Additionally, it’s a good idea to prioritize your tasks so you can cut down on the number of things your mind needs to keep track of and your body can also rest. Obviously, there’s no negotiation for anything work-related so I gave up on my backyard instead. It has a nice assortment of beautifully coloured weeds now. I used to feel guilty and ashamed if I couldn’t keep it under control, but, my mental health is at stake.
After a day’s work, my mind is shot and I can barely drum up enough energy to cook. Dinner usually turns out to be microwaveable or canned meals, something I can throw in the oven, or take-out if I have enough energy for the drive. Getting some food into the system is better than nothing at all.
Attending social events plays an important part in keeping yourself sane. No matter how you deny it, humans are social creatures. We need the company of and interaction with other humans as part of a balanced, healthy life.

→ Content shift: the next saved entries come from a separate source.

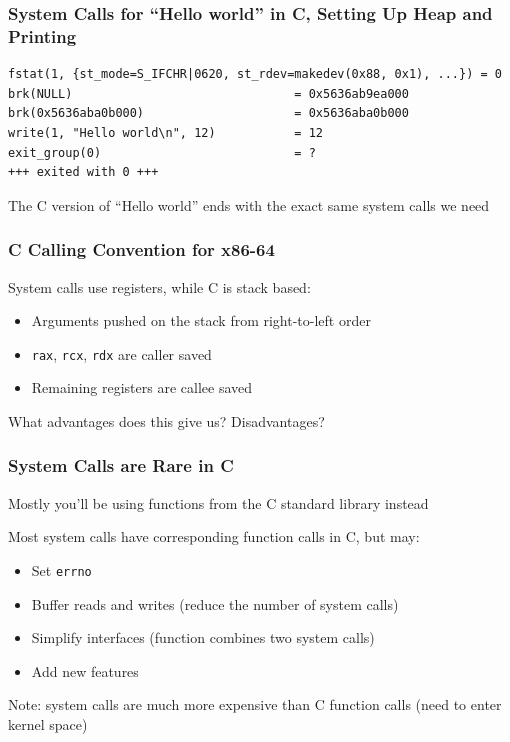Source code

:\documentclass[aspectratio=169]{beamer}
\begin{document}
  \begin{frame}[fragile]
    \frametitle{System Calls for ``Hello world'' in C, Setting Up Heap and
                Printing}

    \begin{lstlisting}[basicstyle=\ttfamily\footnotesize]
fstat(1, {st_mode=S_IFCHR|0620, st_rdev=makedev(0x88, 0x1), ...}) = 0
brk(NULL)                               = 0x5636ab9ea000
brk(0x5636aba0b000)                     = 0x5636aba0b000
write(1, "Hello world\n", 12)           = 12
exit_group(0)                           = ?
+++ exited with 0 +++
    \end{lstlisting}

    \vspace{1em}
    The C version of ``Hello world'' ends with the exact same system calls we
    need
  \end{frame}

  \begin{frame}
    \frametitle{C Calling Convention for x86-64}

    System calls use registers, while C is stack based:
    \begin{itemize}
      \item Arguments pushed on the stack from right-to-left order
      \item \texttt{rax}, \texttt{rcx}, \texttt{rdx} are caller saved
      \item Remaining registers are callee saved
    \end{itemize}

    \vspace{2em}
    What advantages does this give us? Disadvantages?
  \end{frame}

  \begin{frame}
    \frametitle{System Calls are Rare in C}

    Mostly you'll be using functions from the C standard library instead

    \vspace{1em}

    Most system calls have corresponding function calls in C, but may:
    \begin{itemize}
      \item Set \texttt{errno}
      \item Buffer reads and writes (reduce the number of system calls)
      \item Simplify interfaces (function combines two system calls)
      \item Add new features
    \end{itemize}

    \vspace{1em}

    Note: system calls are much more expensive than C function calls (need to
    enter kernel space)
  \end{frame}
\end{document}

As part of my recovery plan, I’ve been dragging myself to attend all sorts of events from watching baseball games to after-work gatherings despite my aversion to crowds. Usually, I’m sitting down for these so that helps.
Small talk with absolute strangers such as customer service personnel or someone you meet in an elevator helps lift your mood and temporarily take your mind off other crap that’s happening in your life. Usually, if you’re friendly, the other party is also pleasant.
Self-care seems routine and most people go about it on auto-pilot. However, these activities can be compromised when you don’t even have the energy to drag yourself out of bed. I try to focus on completing at least some of these tasks which include:
personal hygiene (showers, dental care)
diet (hydrating and making sure to eat and/or take vitamins if not eating)
sleep hygiene (getting enough sleep, keeping a consistent sleep schedule)
mental health (meditation, spending time in nature, playing with pets)
physical health (yoga, strength-bearing & aerobic exercise, skin & nail care)
Progress has been slow and not linear. Some days I feel myself taking a few steps back instead of moving forward. The thing to remember is that this is not a race and there’s no deadline I need to meet.
Given the load I’ve been lugging, it’ll take some time for my mind to recover. My end goal is just to be able to go about my daily life without running out of steam too soon. Wish me luck.